§ Brief: Take from the records below each line that holds "노드에서".

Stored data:

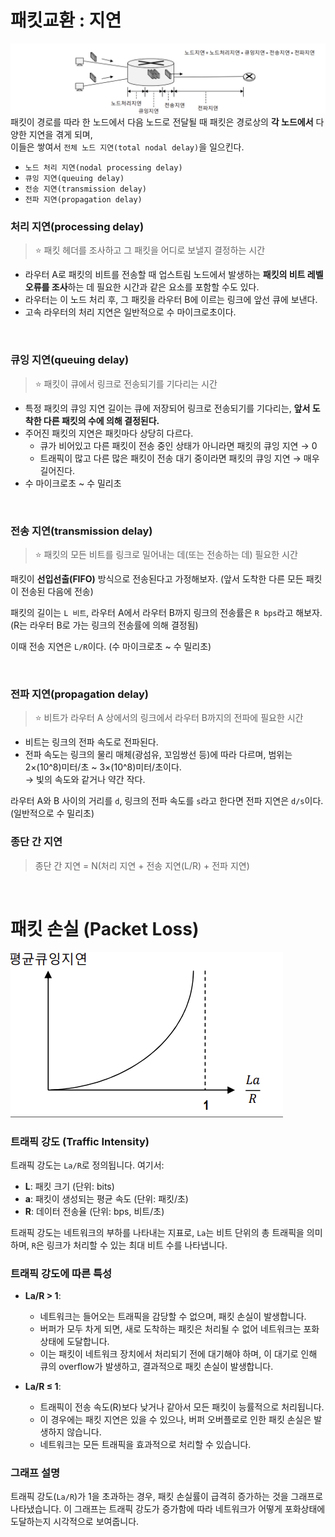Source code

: # 패킷교환 : 지연

![네트워크 설정 정보](https://github.com/secgyu/Computer-Networking/blob/main/%EC%A7%80%EC%97%B0%EC%8B%9C%EA%B0%84.png)
패킷이 경로를 따라 한 노드에서 다음 노드로 전달될 때 패킷은 경로상의 **각 노드에서** 다양한 지연을 겪게 되며,  
이들은 쌓여서 `전체 노드 지연(total nodal delay)`을 일으킨다.

- `노드 처리 지연(nodal processing delay)`
- `큐잉 지연(queuing delay)`
- `전송 지연(transmission delay)`
- `전파 지연(propagation delay)`

### 처리 지연(processing delay)

> :star: 패킷 헤더를 조사하고 그 패킷을 어디로 보낼지 결정하는 시간

- 라우터 A로 패킷의 비트를 전송할 때 업스트림 노드에서 발생하는 **패킷의 비트 레벨 오류를 조사**하는 데 필요한 시간과 같은 요소를 포함할 수도 있다.
- 라우터는 이 노드 처리 후, 그 패킷을 라우터 B에 이르는 링크에 앞선 큐에 보낸다.
- 고속 라우터의 처리 지연은 일반적으로 수 마이크로초이다.

<br/>

### 큐잉 지연(queuing delay)

> :star: 패킷이 큐에서 링크로 전송되기를 기다리는 시간

- 특정 패킷의 큐잉 지연 길이는 큐에 저장되어 링크로 전송되기를 기다리는, **앞서 도착한 다른 패킷의 수에 의해 결정된다.**
- 주어진 패킷의 지연은 패킷마다 상당히 다르다.
    - 큐가 비어있고 다른 패킷이 전송 중인 상태가 아니라면 패킷의 큐잉 지연 → 0
    - 트래픽이 많고 다른 많은 패킷이 전송 대기 중이라면 패킷의 큐잉 지연 → 매우 길어진다.
- 수 마이크로초 ~ 수 밀리초

<br/>

### 전송 지연(transmission delay)

> :star: 패킷의 모든 비트를 링크로 밀어내는 데(또는 전송하는 데) 필요한 시간


패킷이 **선입선출(FIFO)** 방식으로 전송된다고 가정해보자. (앞서 도착한 다른 모든 패킷이 전송된 다음에 전송)

패킷의 길이는 `L 비트`, 라우터 A에서 라우터 B까지 링크의 전송률은 `R bps`라고 해보자. (R는 라우터 B로 가는 링크의 전송률에 의해 결정됨)

이때 전송 지연은 `L/R`이다. (수 마이크로초 ~ 수 밀리초)

<br/>

### 전파 지연(propagation delay)

> :star: 비트가 라우터 A 상에서의 링크에서 라우터 B까지의 전파에 필요한 시간

- 비트는 링크의 전파 속도로 전파된다.
- 전파 속도는 링크의 물리 매체(광섬유, 꼬임쌍선 등)에 따라 다르며, 범위는 2×(10^8)미터/초 ~ 3×(10^8)미터/초이다.  
  → 빛의 속도와 같거나 약간 작다.

라우터 A와 B 사이의 거리를 `d`, 링크의 전파 속도를 `s`라고 한다면 전파 지연은 `d/s`이다. (일반적으로 수 밀리초)

### 종단 간 지연

> 종단 간 지연 = N(처리 지연 + 전송 지연(L/R) + 전파 지연)

<br/>

# 패킷 손실 (Packet Loss)

![네트워크 설정 정보](https://github.com/secgyu/Computer-Networking/blob/main/%ED%8A%B8%EB%9E%98%ED%94%BD%EA%B0%95%EB%8F%84.png)

### 트래픽 강도 (Traffic Intensity)
트래픽 강도는 `La/R`로 정의됩니다. 여기서:
- **L**: 패킷 크기 (단위: bits)
- **a**: 패킷이 생성되는 평균 속도 (단위: 패킷/초)
- **R**: 데이터 전송율 (단위: bps, 비트/초)

트래픽 강도는 네트워크의 부하를 나타내는 지표로, `La`는 비트 단위의 총 트래픽을 의미하며, `R`은 링크가 처리할 수 있는 최대 비트 수를 나타냅니다.

### 트래픽 강도에 따른 특성
- **La/R > 1**:
  - 네트워크는 들어오는 트래픽을 감당할 수 없으며, 패킷 손실이 발생합니다.
  - 버퍼가 모두 차게 되면, 새로 도착하는 패킷은 처리될 수 없어 네트워크는 포화 상태에 도달합니다.
  - 이는 패킷이 네트워크 장치에서 처리되기 전에 대기해야 하며, 이 대기로 인해 큐의 overflow가 발생하고, 결과적으로 패킷 손실이 발생합니다.

- **La/R ≤ 1**:
  - 트래픽이 전송 속도(R)보다 낮거나 같아서 모든 패킷이 능률적으로 처리됩니다.
  - 이 경우에는 패킷 지연은 있을 수 있으나, 버퍼 오버플로로 인한 패킷 손실은 발생하지 않습니다.
  - 네트워크는 모든 트래픽을 효과적으로 처리할 수 있습니다.

### 그래프 설명
트래픽 강도(`La/R`)가 1을 초과하는 경우, 패킷 손실률이 급격히 증가하는 것을 그래프로 나타냈습니다. 이 그래프는 트래픽 강도가 증가함에 따라 네트워크가 어떻게 포화상태에 도달하는지 시각적으로 보여줍니다.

§ Answer space:
패킷이 경로를 따라 한 노드에서 다음 노드로 전달될 때 패킷은 경로상의 **각 노드에서** 다양한 지연을 겪게 되며,  
- 라우터 A로 패킷의 비트를 전송할 때 업스트림 노드에서 발생하는 **패킷의 비트 레벨 오류를 조사**하는 데 필요한 시간과 같은 요소를 포함할 수도 있다.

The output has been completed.